*WORK TO COMPLETE*. Whenever a line below includes the word "Contributing", copy that line.

*EXTRACTED DATA*.

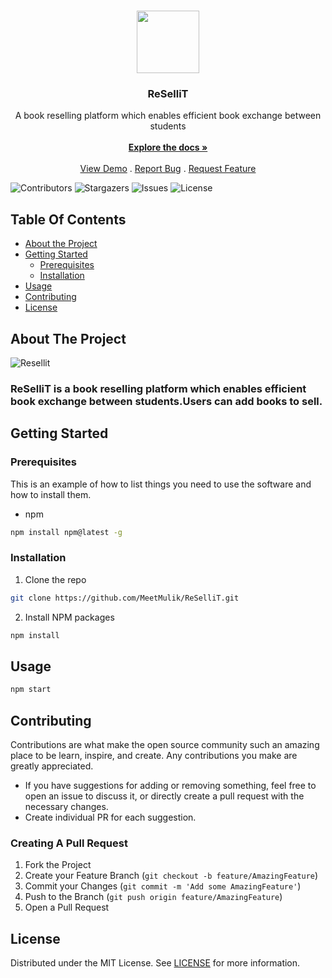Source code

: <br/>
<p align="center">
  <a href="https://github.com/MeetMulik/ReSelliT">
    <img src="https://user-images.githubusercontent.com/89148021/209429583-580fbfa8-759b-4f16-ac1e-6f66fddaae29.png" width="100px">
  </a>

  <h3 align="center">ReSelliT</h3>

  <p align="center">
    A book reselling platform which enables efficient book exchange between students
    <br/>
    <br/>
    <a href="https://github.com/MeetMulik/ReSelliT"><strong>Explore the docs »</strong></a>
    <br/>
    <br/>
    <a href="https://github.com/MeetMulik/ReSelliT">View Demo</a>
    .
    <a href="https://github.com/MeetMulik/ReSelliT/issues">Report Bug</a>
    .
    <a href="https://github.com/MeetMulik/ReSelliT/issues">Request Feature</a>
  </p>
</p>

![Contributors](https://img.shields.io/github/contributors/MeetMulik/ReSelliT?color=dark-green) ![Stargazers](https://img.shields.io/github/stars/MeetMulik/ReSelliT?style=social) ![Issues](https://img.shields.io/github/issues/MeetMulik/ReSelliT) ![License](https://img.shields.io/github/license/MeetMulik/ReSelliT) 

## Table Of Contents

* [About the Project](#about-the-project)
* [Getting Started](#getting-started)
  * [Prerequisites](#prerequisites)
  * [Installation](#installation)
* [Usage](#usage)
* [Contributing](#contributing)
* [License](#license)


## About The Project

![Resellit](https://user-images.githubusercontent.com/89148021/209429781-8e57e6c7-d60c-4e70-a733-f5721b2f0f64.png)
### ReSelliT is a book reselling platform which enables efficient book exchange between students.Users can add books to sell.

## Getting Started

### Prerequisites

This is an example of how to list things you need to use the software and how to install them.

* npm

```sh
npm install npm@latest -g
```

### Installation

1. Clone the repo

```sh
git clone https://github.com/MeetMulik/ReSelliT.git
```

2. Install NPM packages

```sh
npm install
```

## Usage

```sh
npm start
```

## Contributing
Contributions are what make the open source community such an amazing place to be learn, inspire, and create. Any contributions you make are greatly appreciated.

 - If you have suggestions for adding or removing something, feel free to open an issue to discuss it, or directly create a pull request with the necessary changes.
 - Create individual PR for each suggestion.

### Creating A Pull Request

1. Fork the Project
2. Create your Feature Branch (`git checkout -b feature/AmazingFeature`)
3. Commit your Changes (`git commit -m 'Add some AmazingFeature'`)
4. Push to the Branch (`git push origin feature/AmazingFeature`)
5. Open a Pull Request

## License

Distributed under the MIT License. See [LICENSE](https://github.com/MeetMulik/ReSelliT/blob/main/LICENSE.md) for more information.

* * *

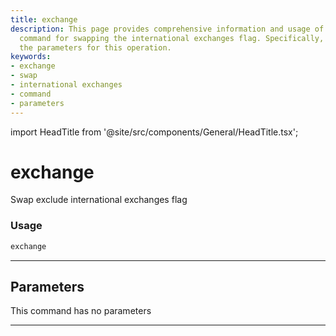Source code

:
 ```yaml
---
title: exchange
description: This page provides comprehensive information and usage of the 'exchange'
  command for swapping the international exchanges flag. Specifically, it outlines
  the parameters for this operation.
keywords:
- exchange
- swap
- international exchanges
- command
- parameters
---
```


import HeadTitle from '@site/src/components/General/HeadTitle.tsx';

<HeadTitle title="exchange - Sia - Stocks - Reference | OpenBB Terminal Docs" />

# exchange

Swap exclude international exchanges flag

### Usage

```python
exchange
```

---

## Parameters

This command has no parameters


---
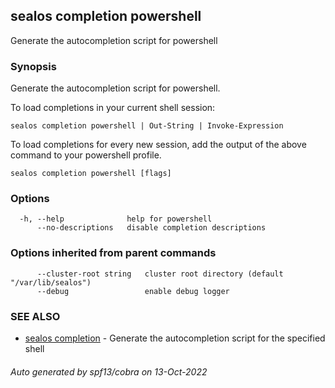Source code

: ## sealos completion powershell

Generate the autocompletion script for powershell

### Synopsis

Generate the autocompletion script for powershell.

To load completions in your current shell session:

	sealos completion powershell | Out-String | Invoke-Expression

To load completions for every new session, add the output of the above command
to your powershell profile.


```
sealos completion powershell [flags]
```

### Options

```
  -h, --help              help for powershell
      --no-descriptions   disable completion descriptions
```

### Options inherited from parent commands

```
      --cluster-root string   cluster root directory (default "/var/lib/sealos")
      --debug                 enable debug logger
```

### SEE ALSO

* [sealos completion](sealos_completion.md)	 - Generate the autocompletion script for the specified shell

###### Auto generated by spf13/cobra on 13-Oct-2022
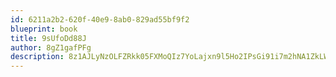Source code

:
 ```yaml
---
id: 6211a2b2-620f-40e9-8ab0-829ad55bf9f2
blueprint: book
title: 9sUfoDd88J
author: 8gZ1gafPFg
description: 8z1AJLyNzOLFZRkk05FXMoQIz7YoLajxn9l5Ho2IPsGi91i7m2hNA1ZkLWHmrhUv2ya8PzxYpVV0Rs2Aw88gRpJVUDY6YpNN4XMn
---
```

* * *

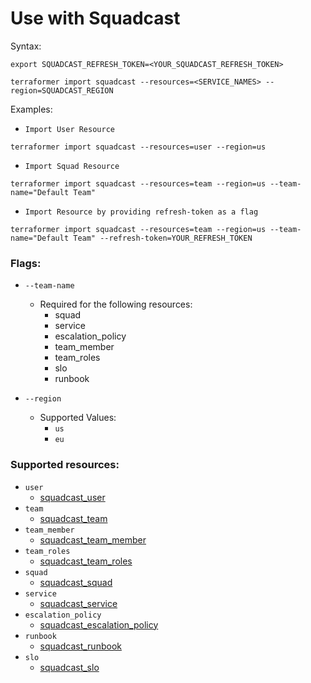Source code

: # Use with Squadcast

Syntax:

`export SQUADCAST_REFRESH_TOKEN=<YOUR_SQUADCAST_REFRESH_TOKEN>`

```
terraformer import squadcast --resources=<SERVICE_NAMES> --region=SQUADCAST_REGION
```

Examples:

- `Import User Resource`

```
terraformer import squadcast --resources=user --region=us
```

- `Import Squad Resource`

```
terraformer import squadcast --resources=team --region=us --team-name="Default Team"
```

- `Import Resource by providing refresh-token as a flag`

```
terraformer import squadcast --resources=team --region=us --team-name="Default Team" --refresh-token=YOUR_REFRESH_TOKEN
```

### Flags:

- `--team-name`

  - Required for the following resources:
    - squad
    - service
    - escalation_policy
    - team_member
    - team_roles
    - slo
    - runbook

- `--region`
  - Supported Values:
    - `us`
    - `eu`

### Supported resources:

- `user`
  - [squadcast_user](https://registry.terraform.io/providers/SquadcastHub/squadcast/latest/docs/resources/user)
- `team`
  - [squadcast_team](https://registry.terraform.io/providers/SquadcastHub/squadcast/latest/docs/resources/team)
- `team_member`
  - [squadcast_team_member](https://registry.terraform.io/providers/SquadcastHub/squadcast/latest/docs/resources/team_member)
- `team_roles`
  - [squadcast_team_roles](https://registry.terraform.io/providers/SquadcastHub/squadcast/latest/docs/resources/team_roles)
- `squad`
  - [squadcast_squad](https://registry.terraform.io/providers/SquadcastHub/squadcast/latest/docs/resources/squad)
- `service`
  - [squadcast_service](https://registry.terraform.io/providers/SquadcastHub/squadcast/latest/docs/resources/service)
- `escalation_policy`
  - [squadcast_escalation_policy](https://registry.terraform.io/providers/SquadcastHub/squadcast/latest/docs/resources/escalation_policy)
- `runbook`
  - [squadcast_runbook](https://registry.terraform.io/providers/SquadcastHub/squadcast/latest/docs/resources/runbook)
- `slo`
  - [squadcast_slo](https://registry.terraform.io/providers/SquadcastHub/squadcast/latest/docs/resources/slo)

*ANSWER TO THIS TASK*.
* [Contributing](#contributing)
## Contributing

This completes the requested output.